How do I get people social to dance more quickly without getting too deep into technique?
Full Question:
How do I get people social to dance more quickly without getting too deep into technique? Meaning: I want to get people moving to music faster; how to get there without going too deep into the technique?
Video Answer:
Answer
There are many aspects to this challenge. Here we want to share a core principle that helps finding various solutions to this question.
For most people, if no other prompts are given, if you play a song created for dancing, people instinctively groove to it. They’ll have a decent overlap with their movements and the basic rhythm of the music. This works because they’re not overthinking what they’re doing, and simply allow their body to go with the flow of the music. We can call this “being in the body.” However, when we ask our students to move to the music with more specific patterns and ways of moving, we increasingly ask them to place some thinking capacity on top of their basic grooving. In other words, we ask them to add mental load to the process.
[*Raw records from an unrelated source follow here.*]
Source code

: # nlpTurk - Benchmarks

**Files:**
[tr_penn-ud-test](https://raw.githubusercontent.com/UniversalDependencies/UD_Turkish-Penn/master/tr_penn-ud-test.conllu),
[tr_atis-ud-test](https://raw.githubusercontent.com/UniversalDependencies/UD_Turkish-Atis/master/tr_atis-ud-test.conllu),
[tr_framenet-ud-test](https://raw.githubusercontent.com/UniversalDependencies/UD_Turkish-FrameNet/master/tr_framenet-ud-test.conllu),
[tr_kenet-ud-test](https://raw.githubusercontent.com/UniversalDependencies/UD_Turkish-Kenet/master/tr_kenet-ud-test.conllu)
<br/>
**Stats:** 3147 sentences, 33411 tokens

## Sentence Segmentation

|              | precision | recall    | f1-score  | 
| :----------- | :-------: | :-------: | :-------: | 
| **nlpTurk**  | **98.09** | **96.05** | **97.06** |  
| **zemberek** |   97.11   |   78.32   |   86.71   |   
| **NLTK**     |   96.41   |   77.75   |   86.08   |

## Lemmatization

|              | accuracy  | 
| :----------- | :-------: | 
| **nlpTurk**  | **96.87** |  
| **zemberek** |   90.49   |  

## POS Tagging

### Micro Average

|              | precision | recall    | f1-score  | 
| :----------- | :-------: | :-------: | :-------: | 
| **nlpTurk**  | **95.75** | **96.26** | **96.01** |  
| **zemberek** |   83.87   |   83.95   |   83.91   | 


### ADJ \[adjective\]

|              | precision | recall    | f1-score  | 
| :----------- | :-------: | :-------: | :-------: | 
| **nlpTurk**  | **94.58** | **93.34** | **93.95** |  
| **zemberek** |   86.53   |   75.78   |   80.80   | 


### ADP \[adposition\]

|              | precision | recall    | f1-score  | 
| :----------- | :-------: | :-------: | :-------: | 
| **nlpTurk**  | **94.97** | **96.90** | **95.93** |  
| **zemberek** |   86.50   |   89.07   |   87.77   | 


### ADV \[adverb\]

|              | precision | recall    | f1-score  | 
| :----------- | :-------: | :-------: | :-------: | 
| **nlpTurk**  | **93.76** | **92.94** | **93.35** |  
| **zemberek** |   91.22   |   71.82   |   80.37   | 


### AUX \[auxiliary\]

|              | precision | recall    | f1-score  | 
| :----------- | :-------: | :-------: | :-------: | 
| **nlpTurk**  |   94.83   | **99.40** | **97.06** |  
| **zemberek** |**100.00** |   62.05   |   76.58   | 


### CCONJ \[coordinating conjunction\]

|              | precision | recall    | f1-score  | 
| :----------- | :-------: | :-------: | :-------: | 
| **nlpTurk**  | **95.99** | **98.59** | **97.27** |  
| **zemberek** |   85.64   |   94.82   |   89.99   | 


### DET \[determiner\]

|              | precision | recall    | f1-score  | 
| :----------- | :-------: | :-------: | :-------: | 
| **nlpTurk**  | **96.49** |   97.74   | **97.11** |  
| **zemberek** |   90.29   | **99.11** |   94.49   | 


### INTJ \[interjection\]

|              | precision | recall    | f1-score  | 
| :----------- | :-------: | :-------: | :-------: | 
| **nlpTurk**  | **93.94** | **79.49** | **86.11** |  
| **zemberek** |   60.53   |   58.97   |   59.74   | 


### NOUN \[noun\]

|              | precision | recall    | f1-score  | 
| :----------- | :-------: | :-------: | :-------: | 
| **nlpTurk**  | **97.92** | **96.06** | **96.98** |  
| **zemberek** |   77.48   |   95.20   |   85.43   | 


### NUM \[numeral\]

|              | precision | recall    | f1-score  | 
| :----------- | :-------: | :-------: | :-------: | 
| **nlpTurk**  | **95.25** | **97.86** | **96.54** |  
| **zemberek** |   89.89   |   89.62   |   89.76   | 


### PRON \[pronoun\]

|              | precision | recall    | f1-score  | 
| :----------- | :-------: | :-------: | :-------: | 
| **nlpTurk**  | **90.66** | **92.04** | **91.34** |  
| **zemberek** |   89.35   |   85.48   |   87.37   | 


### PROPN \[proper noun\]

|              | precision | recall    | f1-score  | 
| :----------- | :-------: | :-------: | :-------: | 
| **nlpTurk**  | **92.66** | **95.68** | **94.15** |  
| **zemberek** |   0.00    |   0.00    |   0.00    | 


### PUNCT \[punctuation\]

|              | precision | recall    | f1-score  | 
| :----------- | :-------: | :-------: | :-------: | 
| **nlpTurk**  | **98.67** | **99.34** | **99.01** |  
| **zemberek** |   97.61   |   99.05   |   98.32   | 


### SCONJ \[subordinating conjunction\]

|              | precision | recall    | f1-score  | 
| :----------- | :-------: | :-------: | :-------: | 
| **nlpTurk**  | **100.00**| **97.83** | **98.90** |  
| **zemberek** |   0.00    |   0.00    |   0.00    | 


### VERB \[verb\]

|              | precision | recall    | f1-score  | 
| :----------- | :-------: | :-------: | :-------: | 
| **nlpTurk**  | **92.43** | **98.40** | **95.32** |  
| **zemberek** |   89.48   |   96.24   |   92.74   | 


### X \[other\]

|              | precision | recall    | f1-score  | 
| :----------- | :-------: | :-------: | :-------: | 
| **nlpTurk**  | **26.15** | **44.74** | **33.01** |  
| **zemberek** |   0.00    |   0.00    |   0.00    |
We like to think of it as a threshold that you can tip past, at which point the mental process can get so dominant as to cancel out whatever the body was intuitively doing. We can call this moment “being in the head”.
The challenge here is that once you cross this threshold, your students, and you as a teacher, will be very tempted to pile on more and more information, hoping to process it mentally and use it to execute the movement correctly. However, the more we move away from being in the body and into being in the head, even the simplest movements the students were doing correctly before can stop working.
You’ll see this expressed in questions like:
- Can you show the move to us many more times, in slow motion?
- Can you tell us exactly where your weight is on a particular count?
- Can we do only the first part of the move ten times slowly?
- Exactly how do you move at this moment?
Basically, they’re asking for anything that could provide more input to the mental process to control and command every aspect of their movements. As we move away from being in the body, we might say our bodies become more “stupid” for that moment. And then, we need to overload our minds to execute even the simplest movements.
With this way of looking at things, we can answer the original question like this: at every moment in class, you want to provide just enough information for the students to explore the new ideas and concepts without exceeding the threshold that switches them from being in their bodies to being in their minds. This approach typically creates a class in which your students explore the dance to music quite independently, which is exactly what they need to feel comfortable with social dancing.